Jenin. Israel's brutal military assault on the second largest refugee camp in the Israeli occupied West Bank in April 2002 and the response of the international community symbolized in simple but fundamental terms all that is wrong with international 'peacemaking' in the Middle East. For nearly two weeks Israeli military forces relentlessly pounded Jenin refugee camp and its 14,000 residents from the air and the ground. Following the ambush of 13 Israeli soldiers in the camp on 9 April, Israel stepped up its military assault. Some 3,000 refugees, mostly women, children and the elderly fled the camp, in search of refuge in the city of Jenin and outlying villages. 
 Armored bulldozers indiscriminately demolished refugee shelters as military forces pushed deeper inside the refugee camp. By the time the military assault ended on 11 April it was estimated that more than 50 Palestinians had been killed. Around 10 percent of the camp, including hundreds of refugee shelters had been completely leveled. Visiting the camp shortly after the withdrawal of Israeli forces, local and international human rights organizations, including Amnesty International (AI) and Human Rights Watch (HRW), soon uncovered evidence of serious breaches of international humanitarian and human rights law, including war crimes.

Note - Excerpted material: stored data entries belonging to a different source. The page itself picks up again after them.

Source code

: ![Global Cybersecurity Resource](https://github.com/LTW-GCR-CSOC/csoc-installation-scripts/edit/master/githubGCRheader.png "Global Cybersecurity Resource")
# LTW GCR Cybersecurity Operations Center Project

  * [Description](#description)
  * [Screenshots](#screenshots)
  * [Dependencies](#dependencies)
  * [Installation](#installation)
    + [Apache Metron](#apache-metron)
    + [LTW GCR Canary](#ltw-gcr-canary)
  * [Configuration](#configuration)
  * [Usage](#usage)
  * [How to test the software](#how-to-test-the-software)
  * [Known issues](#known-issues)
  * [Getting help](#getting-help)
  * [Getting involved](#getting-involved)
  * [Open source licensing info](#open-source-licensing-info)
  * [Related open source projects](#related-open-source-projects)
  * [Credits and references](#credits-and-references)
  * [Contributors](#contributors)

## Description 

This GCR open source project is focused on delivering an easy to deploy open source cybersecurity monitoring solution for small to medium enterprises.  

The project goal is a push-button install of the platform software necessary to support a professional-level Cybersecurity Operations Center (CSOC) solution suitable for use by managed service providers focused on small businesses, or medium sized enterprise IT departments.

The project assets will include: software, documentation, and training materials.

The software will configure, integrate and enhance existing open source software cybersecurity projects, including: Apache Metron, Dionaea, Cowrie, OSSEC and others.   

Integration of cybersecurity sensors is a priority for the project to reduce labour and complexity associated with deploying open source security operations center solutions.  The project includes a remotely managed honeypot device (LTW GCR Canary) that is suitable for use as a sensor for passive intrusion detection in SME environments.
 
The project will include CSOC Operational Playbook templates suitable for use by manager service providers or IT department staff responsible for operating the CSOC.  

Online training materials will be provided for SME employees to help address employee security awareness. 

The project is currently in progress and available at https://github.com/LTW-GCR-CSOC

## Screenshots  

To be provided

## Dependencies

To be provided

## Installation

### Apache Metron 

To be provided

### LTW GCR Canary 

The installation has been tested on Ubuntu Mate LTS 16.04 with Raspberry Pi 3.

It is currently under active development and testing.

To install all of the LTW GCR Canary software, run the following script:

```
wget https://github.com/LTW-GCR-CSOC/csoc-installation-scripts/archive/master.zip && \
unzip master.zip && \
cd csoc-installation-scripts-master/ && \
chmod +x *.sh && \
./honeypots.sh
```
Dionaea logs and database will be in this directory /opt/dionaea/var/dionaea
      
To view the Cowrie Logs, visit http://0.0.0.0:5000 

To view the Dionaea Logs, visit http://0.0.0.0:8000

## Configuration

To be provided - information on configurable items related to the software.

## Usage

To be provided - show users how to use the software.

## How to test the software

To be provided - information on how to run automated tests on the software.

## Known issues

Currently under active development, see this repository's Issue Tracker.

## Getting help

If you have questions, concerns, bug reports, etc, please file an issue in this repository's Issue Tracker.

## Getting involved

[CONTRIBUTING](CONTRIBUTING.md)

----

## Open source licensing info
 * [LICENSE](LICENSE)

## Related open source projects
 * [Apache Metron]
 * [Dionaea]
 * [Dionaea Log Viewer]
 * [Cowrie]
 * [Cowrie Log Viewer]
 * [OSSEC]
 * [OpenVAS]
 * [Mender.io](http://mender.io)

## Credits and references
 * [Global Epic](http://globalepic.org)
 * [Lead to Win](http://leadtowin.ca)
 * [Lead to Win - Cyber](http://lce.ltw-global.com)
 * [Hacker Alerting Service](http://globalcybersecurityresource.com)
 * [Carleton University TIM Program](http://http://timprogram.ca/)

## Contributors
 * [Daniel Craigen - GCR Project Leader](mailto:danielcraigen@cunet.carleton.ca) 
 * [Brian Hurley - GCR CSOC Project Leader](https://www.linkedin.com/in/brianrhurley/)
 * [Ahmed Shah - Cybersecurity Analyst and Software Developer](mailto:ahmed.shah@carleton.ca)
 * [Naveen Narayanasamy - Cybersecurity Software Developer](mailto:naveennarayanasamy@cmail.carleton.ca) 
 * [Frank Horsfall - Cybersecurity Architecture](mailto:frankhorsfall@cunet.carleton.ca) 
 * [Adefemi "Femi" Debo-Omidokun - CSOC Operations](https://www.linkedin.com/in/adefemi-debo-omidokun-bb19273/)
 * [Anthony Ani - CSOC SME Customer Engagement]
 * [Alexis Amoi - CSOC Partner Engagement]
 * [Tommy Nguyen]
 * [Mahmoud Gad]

This included failure to give civilians enough warning time to evacuate the camp before American-made Apache helicopters launched their first attacks; failure to protect civilians in the camp who are protected persons under the Fourth Geneva Convention; allegations of extra-judicial executions; failure to allow humanitarian assistance to refugees trapped in the camp; denial of medical assistance to wounded and deliberate targeting of ambulances; excessive use of lethal force and using civilians as 'human shields'; and, extensive damage to property with no apparent military necessity. (AI Press Release, MDE, 15/058/2002) Amid mounting international pressure, the UN Security Council adopted Resolution 1405, 19 April 2002, calling for an international investigation into the events in the camp.

 

The Security Council decision to investigate allegations of serious breaches of international law in Jenin and the occupied territories represented an opportunity for the international community to break with the past. Since its inception, the primary shortcoming of the Oslo process, both in content and implementation, and the reason for its collapse has been the failure to uphold human rights and humanitarian norms, including the right of refugees to return to their homes of origin. (Special Rapporteur on Human Rights in the OPT, UN Doc. E/CN.4/S-5/3, 17 October 2000) Unlike most peace agreements, including those signed between Israel and its neighbors Egypt and Jordan, the Oslo Accords stipulated that relations between Israel and the Palestinians would be conducted on the basis of an agreed upon political process rather than international law and the Charter of the United Nations.

 

In other words, internationally accepted norms were to be subject to the agreements, rather than vice versa. The international community, moreover, failed to apply the necessary diplomatic pressure, and – when required - the appropriate sanctions, to ensure respect for international law and hold parties responsible for subsequent violations.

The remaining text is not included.